Assignment ▸ Search the data for the word "argx" and copy every line where it occurs.

Extracted material ▸
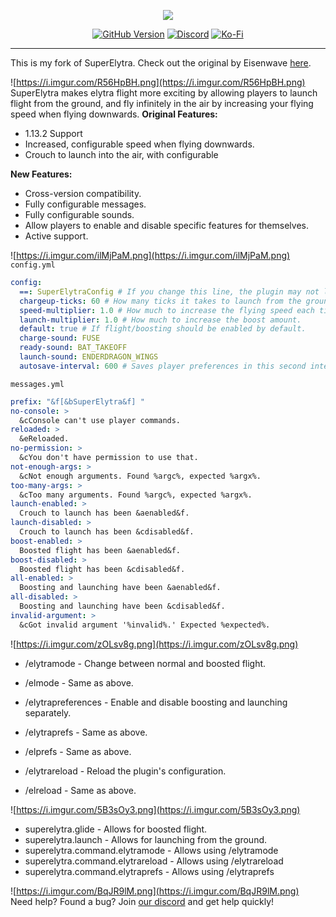 <p align="center"><img src="https://raw.githubusercontent.com/UberPilot/SuperElytra/master/image/SuperElytraBanner.png"></p>
<p align="center">
<a href="https://github.com/UberPilot/SuperElytra/releases"><img alt="GitHub Version" src="https://img.shields.io/github/release/UberPilot/SuperElytra?label=Github%20Version&logo=github&style=for-the-badge"></a>
<a href="https://discord.gg/zUbNX9t"><img alt="Discord" src="https://img.shields.io/badge/Get%20Help-On%20Discord-%237289DA?style=for-the-badge&logo=discord" /></a>
<a href="ko-fi.com/uberpilot"><img alt="Ko-Fi" src="https://img.shields.io/badge/Support-on%20Ko--fi-%23F16061?style=for-the-badge&logo=ko-fi" /></a>
</p>

----
This is my fork of SuperElytra. Check out the original by Eisenwave  [here]('https://www.spigotmc.org/resources/superelytra-improved-elytra-flight.19382/').

![https://i.imgur.com/R56HpBH.png](https://i.imgur.com/R56HpBH.png)   
SuperElytra makes elytra flight more exciting by allowing players to launch flight from the ground, and fly infinitely in the air by increasing your flying speed when flying downwards. 
**Original Features:**

* 1.13.2 Support
* Increased, configurable speed when flying downwards.
* Crouch to launch into the air, with configurable 

**New Features:**

* Cross-version compatibility.
* Fully configurable messages.
* Fully configurable sounds.
* Allow players to enable and disable specific features for themselves.
* Active support.

![https://i.imgur.com/ilMjPaM.png](https://i.imgur.com/ilMjPaM.png)  
`config.yml`
```yaml
config:
  ==: SuperElytraConfig # If you change this line, the plugin may not load properly.
  chargeup-ticks: 60 # How many ticks it takes to launch from the ground.
  speed-multiplier: 1.0 # How much to increase the flying speed each tick.
  launch-multiplier: 1.0 # How much to increase the boost amount.
  default: true # If flight/boosting should be enabled by default.
  charge-sound: FUSE
  ready-sound: BAT_TAKEOFF
  launch-sound: ENDERDRAGON_WINGS
  autosave-interval: 600 # Saves player preferences in this second interval.
```

`messages.yml`
```yaml
prefix: "&f[&bSuperElytra&f] "
no-console: >
  &cConsole can't use player commands.
reloaded: >
  &eReloaded.
no-permission: >
  &cYou don't have permission to use that.
not-enough-args: >
  &cNot enough arguments. Found %argc%, expected %argx%.
too-many-args: >
  &cToo many arguments. Found %argc%, expected %argx%.
launch-enabled: >
  Crouch to launch has been &aenabled&f.
launch-disabled: >
  Crouch to launch has been &cdisabled&f.
boost-enabled: >
  Boosted flight has been &aenabled&f.
boost-disabled: >
  Boosted flight has been &cdisabled&f.
all-enabled: >
  Boosting and launching have been &aenabled&f.
all-disabled: >
  Boosting and launching have been &cdisabled&f.
invalid-argument: >
  &cGot invalid argument '%invalid%.' Expected %expected%.
```

![https://i.imgur.com/zOLsv8g.png](https://i.imgur.com/zOLsv8g.png)  

* /elytramode - Change between normal and boosted flight.
* /elmode - Same as above.


* /elytrapreferences - Enable and disable boosting and launching separately.
* /elytraprefs - Same as above.
* /elprefs - Same as above.


* /elytrareload - Reload the plugin's configuration.
* /elreload - Same as above.

![https://i.imgur.com/5B3sOy3.png](https://i.imgur.com/5B3sOy3.png) 

* superelytra.glide - Allows for boosted flight.
* superelytra.launch - Allows for launching from the ground.
* superelytra.command.elytramode - Allows using /elytramode
* superelytra.command.elytrareload - Allows using /elytrareload
* superelytra.command.elytraprefs - Allows using /elytraprefs

![https://i.imgur.com/BqJR9lM.png](https://i.imgur.com/BqJR9lM.png)   
Need help? Found a bug? Join [our discord]('https://discord.gg/zUbNX9t') and get help quickly!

Response area ▸
  &cNot enough arguments. Found %argc%, expected %argx%.
  &cToo many arguments. Found %argc%, expected %argx%.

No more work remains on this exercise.